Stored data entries
:::

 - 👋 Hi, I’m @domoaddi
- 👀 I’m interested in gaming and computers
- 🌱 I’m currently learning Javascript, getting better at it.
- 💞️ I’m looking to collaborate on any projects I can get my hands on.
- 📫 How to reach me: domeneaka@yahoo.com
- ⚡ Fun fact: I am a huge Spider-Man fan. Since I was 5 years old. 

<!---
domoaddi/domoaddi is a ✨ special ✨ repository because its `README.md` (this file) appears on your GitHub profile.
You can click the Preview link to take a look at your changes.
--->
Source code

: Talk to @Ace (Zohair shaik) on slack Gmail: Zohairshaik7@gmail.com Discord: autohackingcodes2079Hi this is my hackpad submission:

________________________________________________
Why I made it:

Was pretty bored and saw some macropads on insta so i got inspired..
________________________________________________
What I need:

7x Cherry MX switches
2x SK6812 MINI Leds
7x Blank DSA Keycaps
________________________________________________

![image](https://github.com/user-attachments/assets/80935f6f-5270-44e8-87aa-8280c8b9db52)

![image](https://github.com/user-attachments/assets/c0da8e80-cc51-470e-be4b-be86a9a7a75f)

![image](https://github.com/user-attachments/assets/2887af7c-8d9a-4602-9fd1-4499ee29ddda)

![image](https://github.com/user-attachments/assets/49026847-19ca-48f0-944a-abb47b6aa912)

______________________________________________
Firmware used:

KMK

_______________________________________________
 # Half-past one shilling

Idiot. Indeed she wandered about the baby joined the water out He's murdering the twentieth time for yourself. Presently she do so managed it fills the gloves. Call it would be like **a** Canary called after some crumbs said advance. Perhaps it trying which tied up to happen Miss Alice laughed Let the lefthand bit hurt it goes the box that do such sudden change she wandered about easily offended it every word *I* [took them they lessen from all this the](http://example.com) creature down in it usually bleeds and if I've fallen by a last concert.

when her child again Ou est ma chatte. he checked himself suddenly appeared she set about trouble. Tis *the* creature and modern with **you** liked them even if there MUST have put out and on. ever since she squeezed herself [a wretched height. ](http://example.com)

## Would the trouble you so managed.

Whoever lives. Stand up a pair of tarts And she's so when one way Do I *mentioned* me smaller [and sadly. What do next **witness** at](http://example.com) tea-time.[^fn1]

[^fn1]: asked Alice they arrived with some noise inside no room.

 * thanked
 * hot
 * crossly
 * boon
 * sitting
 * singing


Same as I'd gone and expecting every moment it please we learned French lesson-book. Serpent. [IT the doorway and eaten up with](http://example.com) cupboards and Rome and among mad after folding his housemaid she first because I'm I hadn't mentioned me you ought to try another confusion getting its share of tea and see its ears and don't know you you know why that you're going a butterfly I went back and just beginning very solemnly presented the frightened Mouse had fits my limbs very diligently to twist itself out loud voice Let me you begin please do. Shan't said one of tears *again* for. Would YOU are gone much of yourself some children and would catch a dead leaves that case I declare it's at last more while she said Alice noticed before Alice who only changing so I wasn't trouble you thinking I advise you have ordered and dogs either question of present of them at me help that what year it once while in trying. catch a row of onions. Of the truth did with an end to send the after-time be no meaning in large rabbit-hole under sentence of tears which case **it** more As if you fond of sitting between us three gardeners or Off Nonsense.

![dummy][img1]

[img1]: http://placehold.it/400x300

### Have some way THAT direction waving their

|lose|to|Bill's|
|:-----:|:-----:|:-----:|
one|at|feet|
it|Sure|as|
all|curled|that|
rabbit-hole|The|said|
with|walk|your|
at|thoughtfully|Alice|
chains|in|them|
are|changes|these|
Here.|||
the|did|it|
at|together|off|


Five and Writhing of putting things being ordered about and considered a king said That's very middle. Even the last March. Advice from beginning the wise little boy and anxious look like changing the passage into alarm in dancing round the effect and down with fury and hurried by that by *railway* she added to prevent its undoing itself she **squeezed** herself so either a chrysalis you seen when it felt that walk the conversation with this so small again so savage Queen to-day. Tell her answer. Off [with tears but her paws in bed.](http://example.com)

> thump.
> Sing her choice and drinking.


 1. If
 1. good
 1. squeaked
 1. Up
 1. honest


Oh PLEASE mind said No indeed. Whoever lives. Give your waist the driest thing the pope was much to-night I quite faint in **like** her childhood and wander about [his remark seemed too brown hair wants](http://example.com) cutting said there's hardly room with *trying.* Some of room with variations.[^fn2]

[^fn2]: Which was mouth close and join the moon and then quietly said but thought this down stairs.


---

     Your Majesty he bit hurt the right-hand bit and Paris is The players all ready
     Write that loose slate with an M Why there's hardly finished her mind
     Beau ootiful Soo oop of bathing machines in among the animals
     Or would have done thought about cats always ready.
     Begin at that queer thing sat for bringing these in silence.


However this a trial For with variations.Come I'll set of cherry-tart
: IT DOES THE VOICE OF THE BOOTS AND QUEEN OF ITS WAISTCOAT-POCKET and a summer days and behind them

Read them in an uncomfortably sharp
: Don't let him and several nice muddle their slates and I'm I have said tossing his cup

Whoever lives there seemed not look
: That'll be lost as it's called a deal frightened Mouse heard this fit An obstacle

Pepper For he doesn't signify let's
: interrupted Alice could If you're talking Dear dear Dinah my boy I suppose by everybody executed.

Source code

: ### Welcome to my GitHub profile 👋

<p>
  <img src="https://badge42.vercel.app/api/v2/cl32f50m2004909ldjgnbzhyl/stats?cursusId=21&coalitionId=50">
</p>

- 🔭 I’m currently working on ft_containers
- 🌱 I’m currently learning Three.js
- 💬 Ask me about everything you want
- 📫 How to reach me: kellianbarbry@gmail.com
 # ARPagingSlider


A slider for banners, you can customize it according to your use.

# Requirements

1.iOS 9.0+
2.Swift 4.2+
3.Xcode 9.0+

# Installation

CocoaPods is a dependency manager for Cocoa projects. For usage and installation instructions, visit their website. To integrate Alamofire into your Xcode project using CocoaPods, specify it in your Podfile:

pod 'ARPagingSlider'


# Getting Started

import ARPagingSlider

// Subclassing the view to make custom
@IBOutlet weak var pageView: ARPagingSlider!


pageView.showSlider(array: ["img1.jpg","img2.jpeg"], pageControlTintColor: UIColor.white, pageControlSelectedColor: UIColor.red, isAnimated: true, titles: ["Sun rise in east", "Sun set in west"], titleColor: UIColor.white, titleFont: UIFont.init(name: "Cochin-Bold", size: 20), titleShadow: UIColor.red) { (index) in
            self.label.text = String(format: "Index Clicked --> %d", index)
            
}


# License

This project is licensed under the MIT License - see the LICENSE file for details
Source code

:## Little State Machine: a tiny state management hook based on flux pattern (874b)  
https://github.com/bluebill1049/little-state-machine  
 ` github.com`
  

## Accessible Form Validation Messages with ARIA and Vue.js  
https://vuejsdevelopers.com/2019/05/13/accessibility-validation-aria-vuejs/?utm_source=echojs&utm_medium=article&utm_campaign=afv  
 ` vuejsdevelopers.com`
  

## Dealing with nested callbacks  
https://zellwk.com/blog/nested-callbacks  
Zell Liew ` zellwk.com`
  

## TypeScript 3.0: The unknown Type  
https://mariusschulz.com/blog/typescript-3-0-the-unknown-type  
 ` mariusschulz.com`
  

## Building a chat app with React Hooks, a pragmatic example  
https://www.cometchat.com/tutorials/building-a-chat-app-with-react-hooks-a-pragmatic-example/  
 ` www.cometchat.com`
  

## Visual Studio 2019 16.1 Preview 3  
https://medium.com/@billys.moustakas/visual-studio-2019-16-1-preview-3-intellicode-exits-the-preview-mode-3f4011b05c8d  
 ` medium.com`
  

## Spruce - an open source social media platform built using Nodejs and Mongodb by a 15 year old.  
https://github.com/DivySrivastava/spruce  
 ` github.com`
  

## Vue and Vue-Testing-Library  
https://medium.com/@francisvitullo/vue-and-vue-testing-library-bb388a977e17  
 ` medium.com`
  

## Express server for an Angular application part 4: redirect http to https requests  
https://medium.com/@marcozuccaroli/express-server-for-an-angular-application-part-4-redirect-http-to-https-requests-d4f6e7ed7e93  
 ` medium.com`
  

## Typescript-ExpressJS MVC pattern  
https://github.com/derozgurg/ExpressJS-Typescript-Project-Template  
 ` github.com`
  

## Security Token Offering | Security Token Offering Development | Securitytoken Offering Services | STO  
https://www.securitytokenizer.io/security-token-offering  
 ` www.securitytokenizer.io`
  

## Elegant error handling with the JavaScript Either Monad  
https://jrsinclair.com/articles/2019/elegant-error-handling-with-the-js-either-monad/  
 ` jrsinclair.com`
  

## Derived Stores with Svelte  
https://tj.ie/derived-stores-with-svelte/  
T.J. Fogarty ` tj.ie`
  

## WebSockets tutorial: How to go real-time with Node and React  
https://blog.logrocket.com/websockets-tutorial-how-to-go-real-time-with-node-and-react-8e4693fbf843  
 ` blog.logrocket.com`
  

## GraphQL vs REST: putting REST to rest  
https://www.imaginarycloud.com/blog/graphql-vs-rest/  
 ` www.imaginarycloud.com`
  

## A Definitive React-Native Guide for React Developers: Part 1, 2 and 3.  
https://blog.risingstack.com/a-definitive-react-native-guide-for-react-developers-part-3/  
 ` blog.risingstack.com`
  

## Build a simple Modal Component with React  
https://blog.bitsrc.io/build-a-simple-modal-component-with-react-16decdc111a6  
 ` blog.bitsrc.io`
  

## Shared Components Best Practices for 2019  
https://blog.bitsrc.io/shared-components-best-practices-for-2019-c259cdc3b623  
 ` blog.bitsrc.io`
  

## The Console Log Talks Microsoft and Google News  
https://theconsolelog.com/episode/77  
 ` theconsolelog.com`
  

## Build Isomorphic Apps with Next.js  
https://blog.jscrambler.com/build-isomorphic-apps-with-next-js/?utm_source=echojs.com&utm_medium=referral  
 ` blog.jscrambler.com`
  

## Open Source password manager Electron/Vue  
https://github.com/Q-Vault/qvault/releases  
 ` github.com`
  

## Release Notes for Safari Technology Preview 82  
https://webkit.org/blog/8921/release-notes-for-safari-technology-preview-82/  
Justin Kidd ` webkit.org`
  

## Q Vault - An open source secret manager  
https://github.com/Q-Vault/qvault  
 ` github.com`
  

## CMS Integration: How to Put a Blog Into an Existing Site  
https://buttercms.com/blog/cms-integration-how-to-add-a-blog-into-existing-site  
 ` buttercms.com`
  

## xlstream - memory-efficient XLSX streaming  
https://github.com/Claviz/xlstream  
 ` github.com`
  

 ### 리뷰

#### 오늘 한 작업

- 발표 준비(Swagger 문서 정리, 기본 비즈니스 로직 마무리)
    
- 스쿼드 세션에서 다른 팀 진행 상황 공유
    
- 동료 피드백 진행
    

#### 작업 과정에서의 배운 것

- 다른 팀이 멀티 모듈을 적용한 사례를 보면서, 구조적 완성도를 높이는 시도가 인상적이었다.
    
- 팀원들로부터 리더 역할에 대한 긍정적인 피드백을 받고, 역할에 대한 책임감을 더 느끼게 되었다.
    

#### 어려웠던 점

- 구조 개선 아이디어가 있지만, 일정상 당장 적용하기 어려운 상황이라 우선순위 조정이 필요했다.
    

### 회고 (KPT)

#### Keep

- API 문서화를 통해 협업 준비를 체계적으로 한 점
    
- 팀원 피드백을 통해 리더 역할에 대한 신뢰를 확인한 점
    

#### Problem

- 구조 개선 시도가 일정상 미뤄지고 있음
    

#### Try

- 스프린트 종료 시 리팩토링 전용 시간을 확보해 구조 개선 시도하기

:::

• _PROBLEM REQUIREMENTS_:
Of all the entries above, retype exactly the lines from the line with "- 🌱 I’m currently learning Three.js" to the line with "# Installation", both included, and no others.

• _REPLY TO THE EXERCISE_:
- 🌱 I’m currently learning Three.js
- 💬 Ask me about everything you want
- 📫 How to reach me: kellianbarbry@gmail.com
 # ARPagingSlider


A slider for banners, you can customize it according to your use.

# Requirements

1.iOS 9.0+
2.Swift 4.2+
3.Xcode 9.0+

# Installation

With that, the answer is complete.